Within the records below, find the line containing "Channel definition identifier". Reproduce it and each line after it exactly, and nothing else.

--------------------

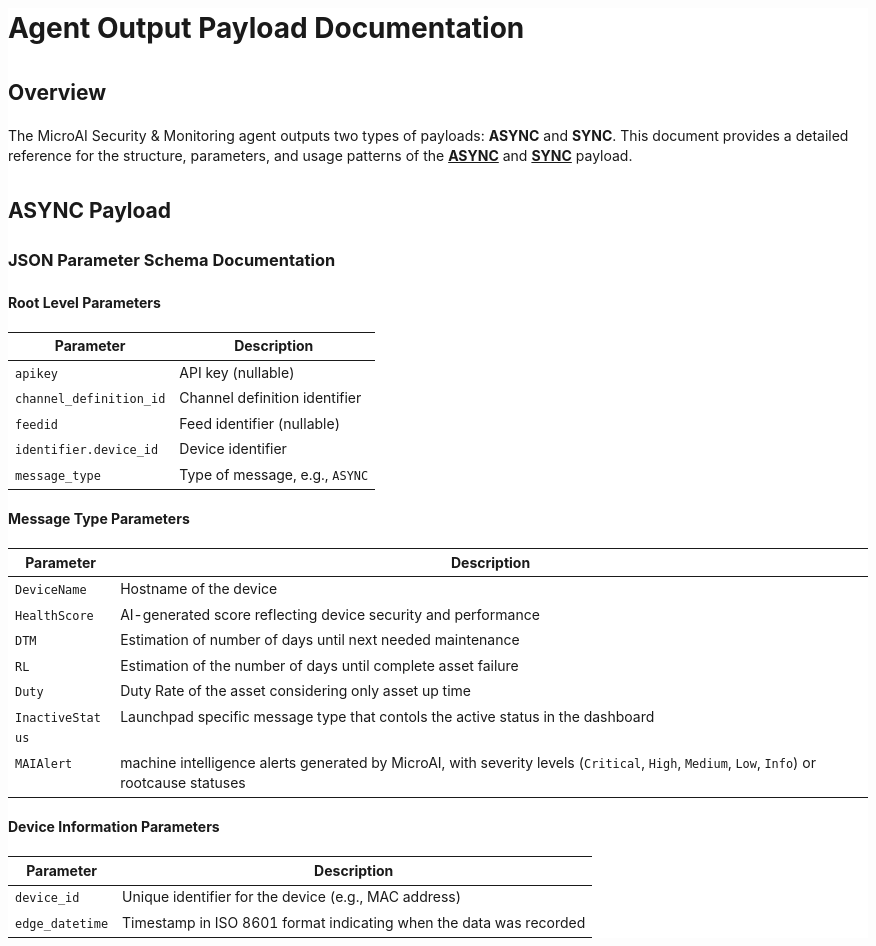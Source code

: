 # Agent Output Payload Documentation

## Overview

The MicroAI Security & Monitoring agent outputs two types of payloads: **ASYNC** and **SYNC**. This document provides a detailed reference for the structure, parameters, and usage patterns of the [**ASYNC**](#async-payload) and [**SYNC**](#sync-payload) payload.


## ASYNC Payload

### JSON Parameter Schema Documentation

#### Root Level Parameters

| Parameter               | Description                    |
| ----------------------- | ------------------------------ |
| `apikey`                | API key (nullable)             |
| `channel_definition_id` | Channel definition identifier  |
| `feedid`                | Feed identifier (nullable)     |
| `identifier.device_id`  | Device identifier              |
| `message_type`          | Type of message, e.g., `ASYNC` |

#### Message Type Parameters

| Parameter      | Description                                                                                                             |
| -------------- | ----------------------------------------------------------------------------------------------------------------------- |
| `DeviceName`   | Hostname of the device                                                                                                  |
| `HealthScore`  | AI-generated score reflecting device security and performance                                                           |
| `DTM`  |  Estimation of number of days until next needed maintenance    |
| `RL`  | Estimation of the number of days until complete asset failure   |
| `Duty`  | Duty Rate of the asset considering only asset up time        |
| `InactiveStatus`  | Launchpad specific message type that contols the active status in the dashboard                                                           |
| `MAIAlert`     | machine intelligence alerts generated by MicroAI, with severity levels (`Critical`, `High`, `Medium`, `Low`, `Info`) or rootcause statuses |

#### Device Information Parameters

| Parameter       | Description                                                        |
| --------------- | ------------------------------------------------------------------ |
| `device_id`     | Unique identifier for the device (e.g., MAC address)               |
| `edge_datetime` | Timestamp in ISO 8601 format indicating when the data was recorded |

--------------------

**Exercise answer**:
| `channel_definition_id` | Channel definition identifier  |
| `feedid`                | Feed identifier (nullable)     |
| `identifier.device_id`  | Device identifier              |
| `message_type`          | Type of message, e.g., `ASYNC` |

#### Message Type Parameters

| Parameter      | Description                                                                                                             |
| -------------- | ----------------------------------------------------------------------------------------------------------------------- |
| `DeviceName`   | Hostname of the device                                                                                                  |
| `HealthScore`  | AI-generated score reflecting device security and performance                                                           |
| `DTM`  |  Estimation of number of days until next needed maintenance    |
| `RL`  | Estimation of the number of days until complete asset failure   |
| `Duty`  | Duty Rate of the asset considering only asset up time        |
| `InactiveStatus`  | Launchpad specific message type that contols the active status in the dashboard                                                           |
| `MAIAlert`     | machine intelligence alerts generated by MicroAI, with severity levels (`Critical`, `High`, `Medium`, `Low`, `Info`) or rootcause statuses |

#### Device Information Parameters

| Parameter       | Description                                                        |
| --------------- | ------------------------------------------------------------------ |
| `device_id`     | Unique identifier for the device (e.g., MAC address)               |
| `edge_datetime` | Timestamp in ISO 8601 format indicating when the data was recorded |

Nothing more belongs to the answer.